▸ **PROVIDED DATA**

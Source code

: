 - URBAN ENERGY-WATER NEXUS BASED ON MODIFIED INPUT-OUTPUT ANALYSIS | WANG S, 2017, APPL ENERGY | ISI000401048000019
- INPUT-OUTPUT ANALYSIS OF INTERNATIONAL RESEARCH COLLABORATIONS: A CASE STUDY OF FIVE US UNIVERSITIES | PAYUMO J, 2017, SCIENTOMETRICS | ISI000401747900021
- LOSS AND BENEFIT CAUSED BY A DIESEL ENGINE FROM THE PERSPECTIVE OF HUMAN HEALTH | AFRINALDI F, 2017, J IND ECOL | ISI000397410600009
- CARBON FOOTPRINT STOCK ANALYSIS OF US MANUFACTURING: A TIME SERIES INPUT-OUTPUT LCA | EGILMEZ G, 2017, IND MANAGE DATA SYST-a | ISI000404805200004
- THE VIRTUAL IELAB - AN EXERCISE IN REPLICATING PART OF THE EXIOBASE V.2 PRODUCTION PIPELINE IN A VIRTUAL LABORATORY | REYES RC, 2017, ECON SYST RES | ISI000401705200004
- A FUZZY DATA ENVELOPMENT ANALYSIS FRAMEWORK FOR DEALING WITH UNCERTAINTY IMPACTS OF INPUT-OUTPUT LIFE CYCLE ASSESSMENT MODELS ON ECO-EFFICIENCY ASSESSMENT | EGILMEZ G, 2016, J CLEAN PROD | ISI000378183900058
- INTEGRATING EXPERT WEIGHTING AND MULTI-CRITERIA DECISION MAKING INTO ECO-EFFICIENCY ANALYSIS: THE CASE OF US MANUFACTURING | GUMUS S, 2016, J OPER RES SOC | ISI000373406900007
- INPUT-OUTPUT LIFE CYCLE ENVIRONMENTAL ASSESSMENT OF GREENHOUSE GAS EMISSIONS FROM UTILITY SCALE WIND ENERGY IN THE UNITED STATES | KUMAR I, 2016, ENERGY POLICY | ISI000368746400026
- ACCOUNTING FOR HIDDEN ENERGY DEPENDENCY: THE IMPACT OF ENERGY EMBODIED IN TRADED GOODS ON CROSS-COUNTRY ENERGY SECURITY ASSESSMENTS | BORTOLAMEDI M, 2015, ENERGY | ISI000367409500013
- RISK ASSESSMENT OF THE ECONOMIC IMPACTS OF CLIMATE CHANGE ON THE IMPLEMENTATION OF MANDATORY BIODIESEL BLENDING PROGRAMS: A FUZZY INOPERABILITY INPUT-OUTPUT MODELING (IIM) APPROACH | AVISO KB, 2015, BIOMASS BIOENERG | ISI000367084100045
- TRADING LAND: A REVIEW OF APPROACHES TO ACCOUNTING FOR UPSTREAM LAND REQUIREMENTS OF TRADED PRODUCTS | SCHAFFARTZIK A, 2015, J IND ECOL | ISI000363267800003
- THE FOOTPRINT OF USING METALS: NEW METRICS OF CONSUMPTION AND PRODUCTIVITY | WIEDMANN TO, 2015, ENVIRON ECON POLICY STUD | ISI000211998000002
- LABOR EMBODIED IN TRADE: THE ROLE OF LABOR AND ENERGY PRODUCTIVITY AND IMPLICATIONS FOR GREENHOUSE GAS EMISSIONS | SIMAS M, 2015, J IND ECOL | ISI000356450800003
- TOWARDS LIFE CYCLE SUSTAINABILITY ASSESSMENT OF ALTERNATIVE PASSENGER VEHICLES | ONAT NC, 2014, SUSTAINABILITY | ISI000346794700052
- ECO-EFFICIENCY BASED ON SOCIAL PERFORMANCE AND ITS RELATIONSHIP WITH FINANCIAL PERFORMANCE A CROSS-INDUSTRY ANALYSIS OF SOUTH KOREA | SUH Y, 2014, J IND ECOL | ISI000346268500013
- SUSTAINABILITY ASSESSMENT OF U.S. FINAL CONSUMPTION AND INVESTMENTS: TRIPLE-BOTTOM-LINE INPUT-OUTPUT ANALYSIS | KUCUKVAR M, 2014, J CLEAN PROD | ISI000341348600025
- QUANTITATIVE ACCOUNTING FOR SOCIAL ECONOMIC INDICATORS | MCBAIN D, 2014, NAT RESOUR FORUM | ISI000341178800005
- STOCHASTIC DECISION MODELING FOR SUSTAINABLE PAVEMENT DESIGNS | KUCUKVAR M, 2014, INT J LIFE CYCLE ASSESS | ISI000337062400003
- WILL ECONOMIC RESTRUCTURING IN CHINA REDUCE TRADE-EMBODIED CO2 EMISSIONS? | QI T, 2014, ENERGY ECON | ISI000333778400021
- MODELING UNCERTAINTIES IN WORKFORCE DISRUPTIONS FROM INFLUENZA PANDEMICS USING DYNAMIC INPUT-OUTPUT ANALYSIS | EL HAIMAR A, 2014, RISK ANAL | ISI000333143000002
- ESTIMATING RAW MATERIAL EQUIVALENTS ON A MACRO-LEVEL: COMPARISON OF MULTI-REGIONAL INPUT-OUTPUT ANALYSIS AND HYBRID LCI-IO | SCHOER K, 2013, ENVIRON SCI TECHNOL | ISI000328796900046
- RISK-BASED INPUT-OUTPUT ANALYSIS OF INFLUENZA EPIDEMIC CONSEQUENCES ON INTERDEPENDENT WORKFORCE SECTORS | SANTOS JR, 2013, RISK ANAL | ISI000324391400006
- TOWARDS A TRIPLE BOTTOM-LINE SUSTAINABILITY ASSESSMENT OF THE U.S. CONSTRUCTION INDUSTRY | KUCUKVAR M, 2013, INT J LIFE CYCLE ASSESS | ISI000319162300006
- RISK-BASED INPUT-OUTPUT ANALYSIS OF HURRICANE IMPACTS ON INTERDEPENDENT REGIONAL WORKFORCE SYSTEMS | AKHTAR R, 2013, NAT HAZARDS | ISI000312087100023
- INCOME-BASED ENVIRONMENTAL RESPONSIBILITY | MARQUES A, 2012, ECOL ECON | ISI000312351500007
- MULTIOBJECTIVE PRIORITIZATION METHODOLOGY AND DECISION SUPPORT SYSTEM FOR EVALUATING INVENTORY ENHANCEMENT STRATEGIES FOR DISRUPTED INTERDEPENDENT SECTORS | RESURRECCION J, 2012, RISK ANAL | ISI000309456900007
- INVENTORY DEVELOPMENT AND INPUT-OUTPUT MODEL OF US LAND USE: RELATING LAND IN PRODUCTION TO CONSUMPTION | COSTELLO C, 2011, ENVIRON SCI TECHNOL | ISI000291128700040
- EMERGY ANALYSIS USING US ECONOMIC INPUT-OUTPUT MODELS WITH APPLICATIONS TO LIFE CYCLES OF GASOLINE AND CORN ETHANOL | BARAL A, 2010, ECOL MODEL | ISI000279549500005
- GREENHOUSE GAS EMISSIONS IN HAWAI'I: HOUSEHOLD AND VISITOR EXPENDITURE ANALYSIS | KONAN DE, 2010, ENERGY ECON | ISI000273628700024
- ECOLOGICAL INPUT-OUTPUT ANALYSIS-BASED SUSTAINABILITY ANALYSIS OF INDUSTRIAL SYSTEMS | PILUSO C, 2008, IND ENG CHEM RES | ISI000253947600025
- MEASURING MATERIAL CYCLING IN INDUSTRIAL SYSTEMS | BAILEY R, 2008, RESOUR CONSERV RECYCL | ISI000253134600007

▸ **TO DO**
Within the data above, the span starting at the line containing "- TRADING LAND: A" and ending at the line containing "- QUANTITATIVE ACCOUNTING" is to be retyped exactly, with no other lines.

▸ **ANSWER AREA**
- TRADING LAND: A REVIEW OF APPROACHES TO ACCOUNTING FOR UPSTREAM LAND REQUIREMENTS OF TRADED PRODUCTS | SCHAFFARTZIK A, 2015, J IND ECOL | ISI000363267800003
- THE FOOTPRINT OF USING METALS: NEW METRICS OF CONSUMPTION AND PRODUCTIVITY | WIEDMANN TO, 2015, ENVIRON ECON POLICY STUD | ISI000211998000002
- LABOR EMBODIED IN TRADE: THE ROLE OF LABOR AND ENERGY PRODUCTIVITY AND IMPLICATIONS FOR GREENHOUSE GAS EMISSIONS | SIMAS M, 2015, J IND ECOL | ISI000356450800003
- TOWARDS LIFE CYCLE SUSTAINABILITY ASSESSMENT OF ALTERNATIVE PASSENGER VEHICLES | ONAT NC, 2014, SUSTAINABILITY | ISI000346794700052
- ECO-EFFICIENCY BASED ON SOCIAL PERFORMANCE AND ITS RELATIONSHIP WITH FINANCIAL PERFORMANCE A CROSS-INDUSTRY ANALYSIS OF SOUTH KOREA | SUH Y, 2014, J IND ECOL | ISI000346268500013
- SUSTAINABILITY ASSESSMENT OF U.S. FINAL CONSUMPTION AND INVESTMENTS: TRIPLE-BOTTOM-LINE INPUT-OUTPUT ANALYSIS | KUCUKVAR M, 2014, J CLEAN PROD | ISI000341348600025
- QUANTITATIVE ACCOUNTING FOR SOCIAL ECONOMIC INDICATORS | MCBAIN D, 2014, NAT RESOUR FORUM | ISI000341178800005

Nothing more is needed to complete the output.